Ormai è già da qualche anno che opero in un'impresa cui sono ancora totalmente estranea, non riesco, o forse sarebbe più giusto dire non voglio, entrare in sintonia con essa, né adottarne lo stile. Uno stile imperniato su due elementi caratterizzanti: arroganza e supponenza, tutto ciò che non si conosce deve essere banalizzato e barbarizzato.
La managerialità è un concetto che non trova qui alcuna applicazione, ed anzi di ciò si va fieri: viene premiato chi esalta ed applica costantemente la grande arte di arrangiarsi (qui spesso interpretata con l'altisonante termine di proattività), e non importa se ciò genera alla fine risultati poco efficaci ed efficienti, quello che conta è solo la visibilità dell'immediato, che ben si sposa con il continuo carosello di riorganizzazioni.

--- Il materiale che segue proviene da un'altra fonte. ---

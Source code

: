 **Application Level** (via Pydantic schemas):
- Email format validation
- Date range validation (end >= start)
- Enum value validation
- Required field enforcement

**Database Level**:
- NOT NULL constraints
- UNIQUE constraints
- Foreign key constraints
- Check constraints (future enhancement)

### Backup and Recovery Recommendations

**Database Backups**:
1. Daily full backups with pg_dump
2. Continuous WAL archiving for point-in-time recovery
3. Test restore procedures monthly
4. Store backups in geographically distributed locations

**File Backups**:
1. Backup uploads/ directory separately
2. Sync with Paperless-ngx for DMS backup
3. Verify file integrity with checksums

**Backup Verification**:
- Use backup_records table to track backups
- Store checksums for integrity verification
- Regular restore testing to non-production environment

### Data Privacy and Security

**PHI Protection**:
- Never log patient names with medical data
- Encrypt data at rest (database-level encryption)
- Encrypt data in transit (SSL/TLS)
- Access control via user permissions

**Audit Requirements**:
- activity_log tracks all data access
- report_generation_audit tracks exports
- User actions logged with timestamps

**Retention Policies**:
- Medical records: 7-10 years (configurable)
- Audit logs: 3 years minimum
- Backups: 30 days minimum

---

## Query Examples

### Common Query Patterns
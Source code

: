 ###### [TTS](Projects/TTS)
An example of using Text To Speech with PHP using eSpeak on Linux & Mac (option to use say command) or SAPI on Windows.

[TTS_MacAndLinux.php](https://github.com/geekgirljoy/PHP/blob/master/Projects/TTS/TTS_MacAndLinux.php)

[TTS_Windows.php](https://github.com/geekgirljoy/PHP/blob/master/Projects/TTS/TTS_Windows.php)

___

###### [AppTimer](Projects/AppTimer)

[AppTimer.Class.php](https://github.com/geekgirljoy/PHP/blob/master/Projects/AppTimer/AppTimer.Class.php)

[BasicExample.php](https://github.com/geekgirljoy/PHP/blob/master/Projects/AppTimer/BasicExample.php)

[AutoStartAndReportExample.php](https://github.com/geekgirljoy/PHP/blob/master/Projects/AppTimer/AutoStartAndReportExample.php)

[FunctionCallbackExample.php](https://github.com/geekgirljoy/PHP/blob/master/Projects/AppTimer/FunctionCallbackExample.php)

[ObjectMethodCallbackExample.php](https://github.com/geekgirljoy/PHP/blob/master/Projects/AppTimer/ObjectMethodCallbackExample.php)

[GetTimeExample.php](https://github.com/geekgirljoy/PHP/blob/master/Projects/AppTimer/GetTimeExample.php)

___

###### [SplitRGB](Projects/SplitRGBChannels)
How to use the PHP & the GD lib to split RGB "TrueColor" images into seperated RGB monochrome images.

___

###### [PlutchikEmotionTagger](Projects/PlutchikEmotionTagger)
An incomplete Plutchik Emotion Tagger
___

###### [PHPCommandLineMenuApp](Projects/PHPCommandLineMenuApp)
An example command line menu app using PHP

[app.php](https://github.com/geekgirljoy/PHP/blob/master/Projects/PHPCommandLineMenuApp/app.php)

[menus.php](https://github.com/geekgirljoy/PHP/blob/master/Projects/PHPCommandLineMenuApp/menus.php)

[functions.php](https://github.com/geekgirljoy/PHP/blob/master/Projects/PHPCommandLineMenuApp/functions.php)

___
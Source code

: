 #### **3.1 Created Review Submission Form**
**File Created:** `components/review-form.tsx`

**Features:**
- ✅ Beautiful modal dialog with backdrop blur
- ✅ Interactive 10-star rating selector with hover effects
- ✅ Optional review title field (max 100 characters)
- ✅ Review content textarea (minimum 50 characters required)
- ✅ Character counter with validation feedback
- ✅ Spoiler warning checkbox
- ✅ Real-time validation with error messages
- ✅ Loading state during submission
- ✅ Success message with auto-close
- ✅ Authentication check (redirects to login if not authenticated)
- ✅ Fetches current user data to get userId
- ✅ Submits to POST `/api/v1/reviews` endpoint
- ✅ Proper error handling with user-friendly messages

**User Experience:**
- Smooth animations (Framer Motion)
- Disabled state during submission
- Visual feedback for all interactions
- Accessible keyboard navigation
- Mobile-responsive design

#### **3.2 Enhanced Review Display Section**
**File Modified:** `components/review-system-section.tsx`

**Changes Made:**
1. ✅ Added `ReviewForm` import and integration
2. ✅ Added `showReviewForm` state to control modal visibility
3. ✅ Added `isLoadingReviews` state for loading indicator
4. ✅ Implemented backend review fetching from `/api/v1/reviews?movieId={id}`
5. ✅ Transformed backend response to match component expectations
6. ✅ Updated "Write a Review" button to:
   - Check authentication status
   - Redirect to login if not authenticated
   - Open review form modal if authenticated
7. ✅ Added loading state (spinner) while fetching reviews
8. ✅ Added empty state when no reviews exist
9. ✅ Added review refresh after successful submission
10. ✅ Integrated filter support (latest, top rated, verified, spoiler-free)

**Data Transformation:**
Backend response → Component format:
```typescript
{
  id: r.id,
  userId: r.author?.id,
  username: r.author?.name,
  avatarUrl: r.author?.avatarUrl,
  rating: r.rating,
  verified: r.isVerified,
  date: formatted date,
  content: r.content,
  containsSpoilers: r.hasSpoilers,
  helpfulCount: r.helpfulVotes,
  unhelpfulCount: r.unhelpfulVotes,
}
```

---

Attualmente sono coinvolta in un progetto importante: la fase organizzativa sembrava promettere bene, organizzazione in grande con definizione di specifici tavoli di lavoro a struttura piramidale. Ma l'avvio delle operazioni è purtroppo rientrato subito negli standard usuali: è mancata totalmente la definizione delle linee strategiche secondo cui procedere, e ciò ha fatto sì che ciascun individuo (nemmeno ciascun tavolo!) procedesse senza regole in totale anarchia ottenendo così un risultato di insieme che si distingueva per mancanza di coerenza, di completezza, e di senso. Ma ciò ha consentito l’attuarsi di due cose importanti: far intervenire plotoni di costosissimi consulenti, per ridare coerenza all’ammasso informe, dare libero sfogo al giudizio sommario (cosa che sembra sempre gratificare molto).